Books: Hyperbole and a Half: Unfortunate Situations, Flawed Coping Mechanisms, Mayhem, and Other Things That Happened

Allie Brosh
Touchstone, 2013
384 pages

If you've read the incredibly popular blog that spawned this book, you more or less know everything you need to know about this book. There's really not much to say to the "already fans." About half of the stuff is the favorites from the site (though, sadly, no Kenny Loggins ruining Christmas here), and the rest is, I guess, new content made especially for the book.

If you don't know what Hyperbole and a Half is, you can find out by clicking here. I found the site a few years back, can't remember how (one of those things where maybe someone else linked to it) and laughed so hard at "The Party" that I had to go back and read ALL the posts. And as with pretty much anything in comedy, some posts are funnier than others, and a lot of it depends on your mood at any given time and/or your personal tastes in comedy. I guess the fact that HaaH is so hugely popular at least means Brosh uses a broad enough brush that a large swath of the populace can appreciate her brand of humor.

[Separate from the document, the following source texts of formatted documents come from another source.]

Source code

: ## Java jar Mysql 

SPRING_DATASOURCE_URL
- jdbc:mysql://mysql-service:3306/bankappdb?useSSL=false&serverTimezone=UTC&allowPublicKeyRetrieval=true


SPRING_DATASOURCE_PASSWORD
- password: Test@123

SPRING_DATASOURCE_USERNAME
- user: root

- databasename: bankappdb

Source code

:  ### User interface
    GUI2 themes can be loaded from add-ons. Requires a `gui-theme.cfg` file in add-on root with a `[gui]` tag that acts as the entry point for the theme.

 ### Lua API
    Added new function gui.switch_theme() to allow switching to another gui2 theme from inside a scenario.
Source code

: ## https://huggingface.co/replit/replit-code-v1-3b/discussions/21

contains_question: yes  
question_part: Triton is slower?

The book, then, is pretty much more of the same. It's interestingly done as each "chapter" (what would be a post on the site) has its own background color, so the book itself is kind of a rainbow. (No, don't taste it.) I didn't laugh as much as I hoped to while reading it, but that could be because I'm stressed out by visiting family. Or maybe content just isn't as funny when one is forced to create it so a publisher can meet its deadline. I don't know.

Brosh has been pretty forward about her battle with depression, and I'll say she hits that nail rather squarely. Sometimes the truth isn't funny. But corn can be. (I say this as a fellow sufferer. And if you've never sat and laughed for no reason except that your brain broke and settled on something mundane as the funniest fucking thing in the world, well, you just don't get it.)

Probably her best entries in the book are about her dogs, and it's really the pictures that put these over the top; the way the simple dog thinks in brightly colored shapes is pretty damn funny, and if you've ever owned a dog, you totally understand. Even if your dog was smart instead of simple, you can relate. (I grew up with lots of dogs, some smart, some not, and even the smart ones did the stupidest things. Because they were dogs. And dogs do not apply a whole lot of logic to their existences.) Alas, most of the dog entries are already on the blog. And again, the ones that are not aren't as funny. Except maybe the bees . . . My parents' dog eats bees . . . WTF is that about?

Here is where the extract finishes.